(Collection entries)
========

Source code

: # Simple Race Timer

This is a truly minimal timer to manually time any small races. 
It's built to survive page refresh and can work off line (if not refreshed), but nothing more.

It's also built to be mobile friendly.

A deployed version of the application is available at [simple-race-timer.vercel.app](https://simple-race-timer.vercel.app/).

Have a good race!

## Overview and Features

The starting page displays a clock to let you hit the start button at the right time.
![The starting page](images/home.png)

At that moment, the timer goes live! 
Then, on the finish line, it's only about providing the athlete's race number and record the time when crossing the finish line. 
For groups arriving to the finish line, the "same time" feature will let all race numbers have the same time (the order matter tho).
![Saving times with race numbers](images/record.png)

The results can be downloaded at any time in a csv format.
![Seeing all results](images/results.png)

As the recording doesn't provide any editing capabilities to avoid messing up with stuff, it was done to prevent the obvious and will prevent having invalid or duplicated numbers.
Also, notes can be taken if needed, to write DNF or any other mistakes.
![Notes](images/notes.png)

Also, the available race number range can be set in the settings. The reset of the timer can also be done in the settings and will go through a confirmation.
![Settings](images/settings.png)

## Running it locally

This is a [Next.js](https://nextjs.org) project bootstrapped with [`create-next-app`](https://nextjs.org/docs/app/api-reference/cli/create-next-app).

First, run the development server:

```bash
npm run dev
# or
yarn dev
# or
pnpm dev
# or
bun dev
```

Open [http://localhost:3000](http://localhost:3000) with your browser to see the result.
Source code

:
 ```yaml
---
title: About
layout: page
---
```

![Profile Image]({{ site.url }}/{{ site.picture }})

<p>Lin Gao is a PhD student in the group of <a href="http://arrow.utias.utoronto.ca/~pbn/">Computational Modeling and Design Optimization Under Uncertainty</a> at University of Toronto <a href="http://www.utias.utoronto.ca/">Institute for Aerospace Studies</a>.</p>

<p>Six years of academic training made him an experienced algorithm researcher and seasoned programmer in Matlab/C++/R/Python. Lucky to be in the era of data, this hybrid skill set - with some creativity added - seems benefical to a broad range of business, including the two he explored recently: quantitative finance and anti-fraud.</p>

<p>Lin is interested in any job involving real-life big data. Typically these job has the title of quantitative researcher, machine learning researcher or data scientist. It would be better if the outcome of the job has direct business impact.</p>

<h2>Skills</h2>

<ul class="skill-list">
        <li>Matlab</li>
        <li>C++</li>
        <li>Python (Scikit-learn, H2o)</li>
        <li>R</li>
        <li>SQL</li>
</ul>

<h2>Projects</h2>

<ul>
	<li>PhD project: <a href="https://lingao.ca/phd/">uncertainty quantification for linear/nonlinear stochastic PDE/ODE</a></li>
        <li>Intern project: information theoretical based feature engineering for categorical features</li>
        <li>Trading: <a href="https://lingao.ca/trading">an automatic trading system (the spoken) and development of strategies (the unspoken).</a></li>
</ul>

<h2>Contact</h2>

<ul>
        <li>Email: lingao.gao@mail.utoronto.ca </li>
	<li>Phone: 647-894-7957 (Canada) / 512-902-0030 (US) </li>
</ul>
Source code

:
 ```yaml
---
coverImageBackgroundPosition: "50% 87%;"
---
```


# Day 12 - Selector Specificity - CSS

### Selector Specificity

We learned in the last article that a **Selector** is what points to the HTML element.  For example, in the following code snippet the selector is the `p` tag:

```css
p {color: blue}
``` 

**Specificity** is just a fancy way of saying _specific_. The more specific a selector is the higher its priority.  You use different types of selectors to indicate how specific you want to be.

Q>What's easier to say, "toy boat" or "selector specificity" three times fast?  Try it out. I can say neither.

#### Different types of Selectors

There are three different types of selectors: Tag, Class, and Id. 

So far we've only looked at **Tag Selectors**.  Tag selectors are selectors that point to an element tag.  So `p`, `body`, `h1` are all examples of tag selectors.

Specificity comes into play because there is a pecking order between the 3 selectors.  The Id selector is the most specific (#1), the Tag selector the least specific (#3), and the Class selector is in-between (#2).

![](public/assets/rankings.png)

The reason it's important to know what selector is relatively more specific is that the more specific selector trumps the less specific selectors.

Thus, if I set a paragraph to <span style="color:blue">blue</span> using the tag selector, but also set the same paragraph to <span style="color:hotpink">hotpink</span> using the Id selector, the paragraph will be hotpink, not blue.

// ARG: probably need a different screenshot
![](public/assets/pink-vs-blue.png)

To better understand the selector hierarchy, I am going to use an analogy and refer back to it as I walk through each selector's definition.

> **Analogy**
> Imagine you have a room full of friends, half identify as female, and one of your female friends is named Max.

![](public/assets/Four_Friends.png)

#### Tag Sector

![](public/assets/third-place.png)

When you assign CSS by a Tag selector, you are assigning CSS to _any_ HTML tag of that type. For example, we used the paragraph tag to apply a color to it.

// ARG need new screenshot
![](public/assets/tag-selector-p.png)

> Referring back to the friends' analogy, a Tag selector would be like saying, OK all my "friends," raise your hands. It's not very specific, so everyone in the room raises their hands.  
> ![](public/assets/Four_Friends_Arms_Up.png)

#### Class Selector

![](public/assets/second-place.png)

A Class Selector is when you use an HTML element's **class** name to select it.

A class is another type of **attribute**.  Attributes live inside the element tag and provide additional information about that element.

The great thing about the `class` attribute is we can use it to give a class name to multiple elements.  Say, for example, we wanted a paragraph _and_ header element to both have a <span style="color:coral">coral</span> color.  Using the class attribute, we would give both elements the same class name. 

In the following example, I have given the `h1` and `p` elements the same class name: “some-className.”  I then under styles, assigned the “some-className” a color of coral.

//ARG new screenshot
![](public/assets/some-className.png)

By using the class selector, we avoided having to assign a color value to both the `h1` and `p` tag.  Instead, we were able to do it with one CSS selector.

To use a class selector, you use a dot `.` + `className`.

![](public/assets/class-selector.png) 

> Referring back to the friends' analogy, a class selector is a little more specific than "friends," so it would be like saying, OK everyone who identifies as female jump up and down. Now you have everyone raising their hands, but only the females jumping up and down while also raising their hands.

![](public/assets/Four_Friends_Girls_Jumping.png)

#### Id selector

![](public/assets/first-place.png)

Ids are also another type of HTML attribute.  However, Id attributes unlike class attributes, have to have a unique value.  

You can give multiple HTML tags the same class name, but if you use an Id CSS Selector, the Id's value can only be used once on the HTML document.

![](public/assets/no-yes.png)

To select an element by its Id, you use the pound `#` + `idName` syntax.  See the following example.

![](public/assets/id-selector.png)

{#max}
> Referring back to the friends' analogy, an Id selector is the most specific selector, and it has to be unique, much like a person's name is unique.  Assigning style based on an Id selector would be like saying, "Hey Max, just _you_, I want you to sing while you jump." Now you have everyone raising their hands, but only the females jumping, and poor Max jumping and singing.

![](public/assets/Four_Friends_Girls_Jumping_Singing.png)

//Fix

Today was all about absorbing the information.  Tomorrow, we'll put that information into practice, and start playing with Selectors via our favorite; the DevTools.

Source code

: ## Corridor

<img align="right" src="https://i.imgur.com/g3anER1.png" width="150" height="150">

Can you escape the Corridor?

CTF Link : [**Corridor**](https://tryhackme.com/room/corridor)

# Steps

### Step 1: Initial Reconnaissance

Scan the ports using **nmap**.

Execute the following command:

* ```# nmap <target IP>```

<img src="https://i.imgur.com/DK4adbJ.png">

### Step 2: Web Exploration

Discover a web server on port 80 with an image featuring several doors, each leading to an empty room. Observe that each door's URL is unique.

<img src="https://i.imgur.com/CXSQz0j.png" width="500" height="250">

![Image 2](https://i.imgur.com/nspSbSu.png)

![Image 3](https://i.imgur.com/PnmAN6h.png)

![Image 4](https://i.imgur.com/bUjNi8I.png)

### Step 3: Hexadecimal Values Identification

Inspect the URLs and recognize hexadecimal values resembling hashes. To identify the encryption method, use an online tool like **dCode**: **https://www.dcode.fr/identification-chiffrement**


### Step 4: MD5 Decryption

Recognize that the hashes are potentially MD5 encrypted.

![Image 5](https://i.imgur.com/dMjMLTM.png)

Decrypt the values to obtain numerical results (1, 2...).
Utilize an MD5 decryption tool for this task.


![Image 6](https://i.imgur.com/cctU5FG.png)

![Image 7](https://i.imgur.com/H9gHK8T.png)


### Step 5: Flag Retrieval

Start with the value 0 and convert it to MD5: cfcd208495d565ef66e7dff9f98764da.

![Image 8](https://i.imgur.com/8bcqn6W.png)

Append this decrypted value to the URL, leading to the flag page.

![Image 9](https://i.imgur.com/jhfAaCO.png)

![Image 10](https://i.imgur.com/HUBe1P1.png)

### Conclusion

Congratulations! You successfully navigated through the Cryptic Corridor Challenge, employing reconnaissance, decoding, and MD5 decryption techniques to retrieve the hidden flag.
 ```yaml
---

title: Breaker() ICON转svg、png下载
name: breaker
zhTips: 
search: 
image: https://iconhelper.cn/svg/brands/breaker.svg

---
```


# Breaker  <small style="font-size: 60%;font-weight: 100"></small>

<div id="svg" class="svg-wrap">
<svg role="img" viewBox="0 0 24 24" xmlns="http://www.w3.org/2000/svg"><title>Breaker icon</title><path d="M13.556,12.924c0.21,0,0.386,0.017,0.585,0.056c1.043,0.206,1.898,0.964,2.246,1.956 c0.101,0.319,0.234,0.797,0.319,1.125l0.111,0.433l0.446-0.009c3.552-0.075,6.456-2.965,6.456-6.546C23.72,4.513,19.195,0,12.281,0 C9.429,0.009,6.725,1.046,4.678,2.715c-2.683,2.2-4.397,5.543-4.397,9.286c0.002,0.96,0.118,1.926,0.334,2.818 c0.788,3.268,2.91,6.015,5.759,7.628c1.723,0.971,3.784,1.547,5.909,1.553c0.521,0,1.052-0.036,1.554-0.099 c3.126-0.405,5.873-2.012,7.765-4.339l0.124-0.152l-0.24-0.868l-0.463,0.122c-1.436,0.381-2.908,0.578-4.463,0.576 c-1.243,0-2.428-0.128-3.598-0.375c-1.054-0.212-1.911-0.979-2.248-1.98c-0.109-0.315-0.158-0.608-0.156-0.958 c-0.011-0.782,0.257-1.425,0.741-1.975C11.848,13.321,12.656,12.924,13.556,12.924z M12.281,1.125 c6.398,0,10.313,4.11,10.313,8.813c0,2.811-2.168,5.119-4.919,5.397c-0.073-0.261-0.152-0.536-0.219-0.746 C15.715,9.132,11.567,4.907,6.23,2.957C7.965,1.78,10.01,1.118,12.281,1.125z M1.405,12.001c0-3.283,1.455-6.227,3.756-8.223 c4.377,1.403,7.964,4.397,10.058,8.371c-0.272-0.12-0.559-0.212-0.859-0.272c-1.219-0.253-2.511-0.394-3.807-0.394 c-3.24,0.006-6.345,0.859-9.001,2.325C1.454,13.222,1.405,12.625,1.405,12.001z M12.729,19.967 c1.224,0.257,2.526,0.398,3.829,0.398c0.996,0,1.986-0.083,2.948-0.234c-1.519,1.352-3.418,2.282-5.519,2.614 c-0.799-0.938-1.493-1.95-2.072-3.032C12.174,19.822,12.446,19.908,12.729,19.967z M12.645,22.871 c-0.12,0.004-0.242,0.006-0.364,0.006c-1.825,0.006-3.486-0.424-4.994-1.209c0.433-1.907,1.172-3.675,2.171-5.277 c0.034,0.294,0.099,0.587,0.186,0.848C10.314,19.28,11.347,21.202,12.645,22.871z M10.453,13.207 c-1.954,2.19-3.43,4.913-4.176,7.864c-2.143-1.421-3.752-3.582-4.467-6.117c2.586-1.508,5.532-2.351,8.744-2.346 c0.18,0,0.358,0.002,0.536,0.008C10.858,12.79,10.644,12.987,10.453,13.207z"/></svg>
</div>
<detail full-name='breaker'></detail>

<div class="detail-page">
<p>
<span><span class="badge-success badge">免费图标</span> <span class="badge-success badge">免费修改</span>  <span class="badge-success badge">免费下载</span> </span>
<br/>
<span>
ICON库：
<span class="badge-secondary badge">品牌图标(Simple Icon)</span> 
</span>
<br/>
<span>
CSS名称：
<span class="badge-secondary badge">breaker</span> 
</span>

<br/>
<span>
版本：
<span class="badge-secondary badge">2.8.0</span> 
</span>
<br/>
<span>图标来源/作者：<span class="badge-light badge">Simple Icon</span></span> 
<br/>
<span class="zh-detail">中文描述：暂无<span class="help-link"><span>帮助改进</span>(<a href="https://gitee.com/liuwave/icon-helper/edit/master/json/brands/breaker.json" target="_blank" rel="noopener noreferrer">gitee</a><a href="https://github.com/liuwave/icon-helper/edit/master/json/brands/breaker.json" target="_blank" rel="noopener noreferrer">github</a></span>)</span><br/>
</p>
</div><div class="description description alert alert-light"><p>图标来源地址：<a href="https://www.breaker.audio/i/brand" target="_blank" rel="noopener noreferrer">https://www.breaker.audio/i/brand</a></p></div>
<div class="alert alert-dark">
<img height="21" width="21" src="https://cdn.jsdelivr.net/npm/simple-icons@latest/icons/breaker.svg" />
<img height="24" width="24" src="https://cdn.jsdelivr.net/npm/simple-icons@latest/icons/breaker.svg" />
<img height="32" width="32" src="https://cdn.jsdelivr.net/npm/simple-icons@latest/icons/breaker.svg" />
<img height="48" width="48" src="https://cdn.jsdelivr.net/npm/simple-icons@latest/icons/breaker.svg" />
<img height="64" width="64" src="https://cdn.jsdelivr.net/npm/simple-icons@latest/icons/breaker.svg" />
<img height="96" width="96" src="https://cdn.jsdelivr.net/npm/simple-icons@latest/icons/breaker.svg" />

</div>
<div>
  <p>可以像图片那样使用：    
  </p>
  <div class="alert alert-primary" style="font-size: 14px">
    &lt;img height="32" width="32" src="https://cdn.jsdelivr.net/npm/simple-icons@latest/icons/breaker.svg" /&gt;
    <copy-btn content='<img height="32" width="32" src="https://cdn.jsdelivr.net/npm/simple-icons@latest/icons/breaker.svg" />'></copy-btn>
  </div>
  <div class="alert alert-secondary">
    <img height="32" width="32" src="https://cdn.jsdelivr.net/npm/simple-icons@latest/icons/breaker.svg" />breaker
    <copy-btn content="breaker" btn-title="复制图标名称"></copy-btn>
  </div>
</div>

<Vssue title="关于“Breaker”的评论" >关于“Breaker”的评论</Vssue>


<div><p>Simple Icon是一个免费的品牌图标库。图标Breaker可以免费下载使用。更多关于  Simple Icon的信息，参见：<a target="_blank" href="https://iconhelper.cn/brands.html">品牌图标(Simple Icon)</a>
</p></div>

========

--- Instructions to follow ---
I need exact copies of the lines from the one holding "<p>可以像图片那样使用：" through the end of the records above, and nothing beyond them.

--- Answer box ---
  <p>可以像图片那样使用：    
  </p>
  <div class="alert alert-primary" style="font-size: 14px">
    &lt;img height="32" width="32" src="https://cdn.jsdelivr.net/npm/simple-icons@latest/icons/breaker.svg" /&gt;
    <copy-btn content='<img height="32" width="32" src="https://cdn.jsdelivr.net/npm/simple-icons@latest/icons/breaker.svg" />'></copy-btn>
  </div>
  <div class="alert alert-secondary">
    <img height="32" width="32" src="https://cdn.jsdelivr.net/npm/simple-icons@latest/icons/breaker.svg" />breaker
    <copy-btn content="breaker" btn-title="复制图标名称"></copy-btn>
  </div>
</div>

<Vssue title="关于“Breaker”的评论" >关于“Breaker”的评论</Vssue>


<div><p>Simple Icon是一个免费的品牌图标库。图标Breaker可以免费下载使用。更多关于  Simple Icon的信息，参见：<a target="_blank" href="https://iconhelper.cn/brands.html">品牌图标(Simple Icon)</a>
</p></div>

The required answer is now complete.